Lost and Found Report 5: Uproarious Evocations

George Groebner, Staff Reporter

 

Item 1: Confusingly Inspirational Water Bottle

My first glimpse of this water bottle was of the phrase “Life in Balance is Harmony,” and my opinion of it was of general ambivalence: an otherwise undistinctive water bottle, I decided, was as good a vessel as any on which to slap an abstract aphorism with inconsistent font choice. I took minimal issue with the capitalization, as any copy editor worth their salt will capitalize “is” when it appears in a titular phrase, but whether the phrase is a title at all is far from certain: titles are rarely complete sentences, and moreover, who titles their water bottle? Already out of my depth, I was plunged to Vernian levels of submersion by the lettering adorning the bottle’s other side. My confidence was obliterated on issues I’d never thought to ponder, such as whether it’s customary to play tennis in meadows, if meadow tennis might be some unconventional variation played only at select resorts, and how resort staff would determine if a given meadow was harmonious enough to serve as a tennis court. So caught up was I in these greatly important philosophical quandaries that I nearly missed the faint, unreasonably curlicued green M in the logo. I wouldn’t discount the possibility of this water bottle possessing further secrets beyond my muddled, mystified powers of observation.

 

 

Item 2: Confusingly Inspirational Tote Bag

The design of this bag falls short of its designers’ ideals: the fusion of the O and K turns the letters into an illegible hieroglyph interpretable as a fish or perhaps an unfinished pretzel, and one feels thrown off by the sans-serif straightforwardness of the word “Seattle,” from which is completely missing any kind of distortion or overlap. Not to be outdone, the off-putting capital E’s of “evoke” resemble nothing so much as a book, seen from below, with an unconscionably wide spine and only one page—a painfully fitting metaphor for the ambition that must have been present at the outset of the design process, compared to the dismal failure of the execution.

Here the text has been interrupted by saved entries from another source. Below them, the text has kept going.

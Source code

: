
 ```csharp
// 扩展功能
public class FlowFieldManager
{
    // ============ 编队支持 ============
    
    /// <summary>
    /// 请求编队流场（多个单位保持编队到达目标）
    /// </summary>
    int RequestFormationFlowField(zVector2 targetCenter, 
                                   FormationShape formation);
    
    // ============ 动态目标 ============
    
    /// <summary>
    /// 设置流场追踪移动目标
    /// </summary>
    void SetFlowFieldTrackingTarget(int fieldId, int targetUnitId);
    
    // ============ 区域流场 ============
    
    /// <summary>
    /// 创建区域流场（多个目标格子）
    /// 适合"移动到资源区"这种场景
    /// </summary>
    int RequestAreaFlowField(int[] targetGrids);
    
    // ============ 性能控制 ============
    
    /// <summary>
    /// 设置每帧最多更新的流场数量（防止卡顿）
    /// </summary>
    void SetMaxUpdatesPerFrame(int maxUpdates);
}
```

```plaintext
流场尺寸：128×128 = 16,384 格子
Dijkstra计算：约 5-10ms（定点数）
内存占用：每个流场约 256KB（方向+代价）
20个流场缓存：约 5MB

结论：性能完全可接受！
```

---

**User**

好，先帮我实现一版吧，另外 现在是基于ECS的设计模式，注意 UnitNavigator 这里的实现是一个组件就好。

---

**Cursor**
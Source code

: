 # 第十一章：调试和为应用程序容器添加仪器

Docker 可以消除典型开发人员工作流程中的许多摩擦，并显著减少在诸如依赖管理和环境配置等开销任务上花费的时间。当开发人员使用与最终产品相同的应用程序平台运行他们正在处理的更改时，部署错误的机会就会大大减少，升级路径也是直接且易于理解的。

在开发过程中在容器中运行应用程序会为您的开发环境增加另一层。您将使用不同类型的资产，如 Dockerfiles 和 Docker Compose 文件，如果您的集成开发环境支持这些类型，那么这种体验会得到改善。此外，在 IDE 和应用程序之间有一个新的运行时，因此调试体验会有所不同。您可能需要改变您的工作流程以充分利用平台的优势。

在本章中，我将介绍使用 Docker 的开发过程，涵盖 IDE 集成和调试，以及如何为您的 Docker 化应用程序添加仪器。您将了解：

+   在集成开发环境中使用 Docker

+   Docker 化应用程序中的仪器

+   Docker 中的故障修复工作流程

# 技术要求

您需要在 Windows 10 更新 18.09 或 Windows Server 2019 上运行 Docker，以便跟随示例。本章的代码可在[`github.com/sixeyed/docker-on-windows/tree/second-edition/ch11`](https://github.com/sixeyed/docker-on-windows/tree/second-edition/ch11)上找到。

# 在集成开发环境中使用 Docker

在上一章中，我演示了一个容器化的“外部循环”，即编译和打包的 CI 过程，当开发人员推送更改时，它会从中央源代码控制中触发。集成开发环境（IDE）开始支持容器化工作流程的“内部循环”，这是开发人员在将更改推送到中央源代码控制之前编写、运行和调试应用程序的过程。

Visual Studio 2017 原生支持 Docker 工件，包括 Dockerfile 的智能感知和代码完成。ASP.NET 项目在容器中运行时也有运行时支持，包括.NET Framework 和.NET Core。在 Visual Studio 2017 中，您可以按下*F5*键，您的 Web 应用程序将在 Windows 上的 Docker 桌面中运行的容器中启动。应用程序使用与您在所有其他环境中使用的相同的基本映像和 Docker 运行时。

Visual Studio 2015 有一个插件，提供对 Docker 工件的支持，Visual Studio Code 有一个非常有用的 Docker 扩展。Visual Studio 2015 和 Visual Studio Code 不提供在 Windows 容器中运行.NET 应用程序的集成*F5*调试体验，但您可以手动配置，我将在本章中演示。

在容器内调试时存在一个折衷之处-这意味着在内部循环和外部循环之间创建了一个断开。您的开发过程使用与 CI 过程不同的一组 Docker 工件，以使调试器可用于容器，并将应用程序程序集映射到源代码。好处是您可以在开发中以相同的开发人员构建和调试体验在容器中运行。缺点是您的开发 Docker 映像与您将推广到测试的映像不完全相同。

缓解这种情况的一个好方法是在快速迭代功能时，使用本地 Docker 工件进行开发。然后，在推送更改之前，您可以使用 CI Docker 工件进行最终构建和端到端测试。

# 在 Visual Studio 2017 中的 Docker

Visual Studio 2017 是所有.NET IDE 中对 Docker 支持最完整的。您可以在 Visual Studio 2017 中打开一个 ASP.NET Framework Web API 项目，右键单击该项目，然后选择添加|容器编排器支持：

I was moved, at first, by the exhortation to evoke uproar, until I took in the rest of the message and realized that the range of time in which the bag was encouraging me to do so had long since passed. Sails limp and spirits structurally unsound, I walked away feeling empty inside, though I may at least console myself with the knowledge that the bag does not share the sensation.

 

Item 3: Assortment of Socks

These socks, which I regret to report I did not come across arranged as they are in the photo, are all folded, and as such most likely clean, which is a relief in terms of hygiene, but additionally indicates that these socks arrived on campus by some mode of portation other than a person’s feet, inspiring a plethora of questions for the hosiery’s owners. What unfortunate circumstance are you preparing yourself for by bringing a change of socks to school (assuming you are already wearing socks on your feet in this scenario, which ought to seem a safe bet in January, but one never knows)? If these socks were intended for athletic usage once classes concluded, how were you carrying them such that you managed to lose the socks but keep track of the rest of your equipment? I fear that the evident skyrocket of irresponsible sock habits may be a greater threat to society at large than anyone has foreseen (excepting myself, as I’m currently foreseeing it), and a harbinger of a bleak, barefoot future.